Il existerait donc une discordance entre la définition de l’employabilité retenue par les autorités et son interprétation dans la pratique. Pour rappel, cette expression désigne la capacité à trouver un emploi et à le conserver, à se qualifier pour des emplois existants et, en cas de rupture de contrat, à avoir des chances de retrouver du travail.
Il s’agit dans tous les cas d’une question cruciale. En effet, les autorités cantonales chargées des affaires sociales ont l’obligation d’annoncer aux offices régionaux de placement (ORP) toute personne admise à titre provisoire qui serait «employable». Et l’accès à certaines mesures est subordonné à des critères d’employabilité (volonté d’apprendre, capacité à s’investir, motivation au travail...).
D’après les autorités fédérales, 30% des R/AP n’auraient pas le potentiel requis pour suivre une formation ou être placés. Une mesure d’intégration supplémentaire a donc été édictée au cours du printemps 2019, en complément de l’Agenda Intégration.
Elle prévoit des allocations d’initiation au travail pour les R/AP «difficiles à placer». Sa mise en œuvre est prévue à partir de 2021. Il s’agit en fait d’un projet-pilote. Les allocations seront versées aux employeurs qui proposeront un contrat de travail de longue durée ou de durée indéterminée à des R/AP ayant des connaissances linguistiques suffisantes et si possible déjà une expérience de travail, mais pas encore les compétences requises pour un poste spécifique en entreprise.
Chaque année, 200 personnes devraient bénéficier de cette mesure visant à «augmenter leurs aptitudes et leurs chances d’être engagées de manière durable», selon Travail.Suisse.
Cercle vicieux
En 2014, le Haut-Commissariat des Nations unies pour les réfugiés (HCR) a publié une étude qui donnait la parole aux principaux intéressés. Elle était basée sur des entretiens réalisés par la Haute École de Lucerne, mandatée par le HCR. Elle révèle que tous les R/AP ont quelque chose en commun: ils sont reconnaissants envers la Suisse et aspirent à une vie normale.
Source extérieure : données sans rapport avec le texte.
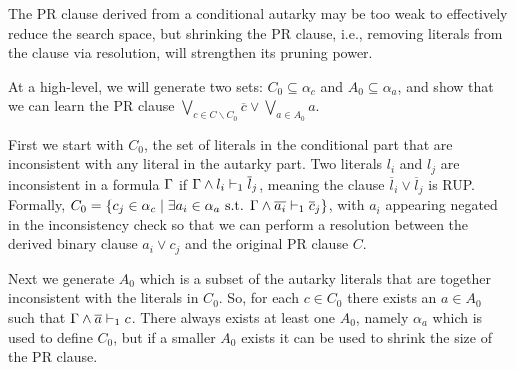 The PR clause derived from a conditional autarky may be too weak to effectively reduce the search space, 
but shrinking the PR clause, i.e., removing literals from the clause via resolution, will strengthen its pruning power. 

At a high-level, we will generate two sets: $C_0 \subseteq \alpha_c$ and $A_0 \subseteq \alpha_a$, 
and show that we can learn the PR clause $\bigvee_{c \in C \backslash C_0} \overline{c} \lor
\bigvee_{a \in A_0} a$. 

First we start with $C_0$, the set of literals in the conditional part that are inconsistent with any literal in the autarky part.
Two literals $l_i$ and $l_j$ are inconsistent in a formula $\Gamma$ if  $\Gamma \land l_i \vdash_1 \overline{l}_j$, meaning the clause $\overline{l}_i \lor \overline{l}_j$ is RUP. 
Formally, $C_0 = \{c_j \in \alpha_c \mid \exists a_i \in
\alpha_a \text{ s.t. } \Gamma \land \overline{a_i} \vdash_1 \overline{c}_j \}$, with $a_i$ appearing negated in the inconsistency check so that we can perform a resolution between the derived binary clause  $a_i \lor c_j$ and the original PR clause $C$.

Next we generate $A_0$ which is a subset of the autarky literals that are together inconsistent with the literals in $C_0$. 
So, for each $c \in C_0$ there exists an $a \in A_0$ such that $\Gamma \land \overline{a} \vdash_1 c$. 
There always exists at least one $A_0$, namely $\alpha_a$ which is used to define $C_0$, 
but if a smaller $A_0$ exists it can be used to shrink the size of the PR clause.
Malheureusement, écrivent les auteurs, la plupart d’entre eux doivent se résigner à réduire leurs attentes après une phase plus ou moins longue d’installation. Beaucoup «font état d’une grande difficulté à s’intégrer au marché du travail, malgré leur disposition à accepter des postes largement en dessous de leurs qualifications professionnelles».
Certaines réflexions recueillies par les chercheurs, telles que «ça fait mal», «c’est blessant» ou «je me suis pris une gifle» sont assez révélatrices. Au final, seul un petit nombre a réussi à atteindre son but initial «par une grande persévérance et de nombreux détours».
Schématiquement, ceux qui ne possèdent pas de qualifications aimeraient se former et ceux qui ont appris un métier dans leur pays d’origine voudraient avoir la possibilité de l’exercer en Suisse pour prouver leurs compétences. Mais leur situation s’apparente à un «cercle vicieux, puisqu’il n’est guère possible de prouver ses compétences sans travail et que personne ou presque ne trouve de travail sans certificats».
De plus, en cas de mesure de réorientation professionnelle, leurs souhaits, même justifiables, ne sont que «rarement pris en compte». Conclusion des auteurs: la faible intégration professionnelle de ces étrangers «ne s’explique pas par le fait qu’ils ne veuillent pas travailler, mais parce qu’ils ne le peuvent pas». Tout est dit.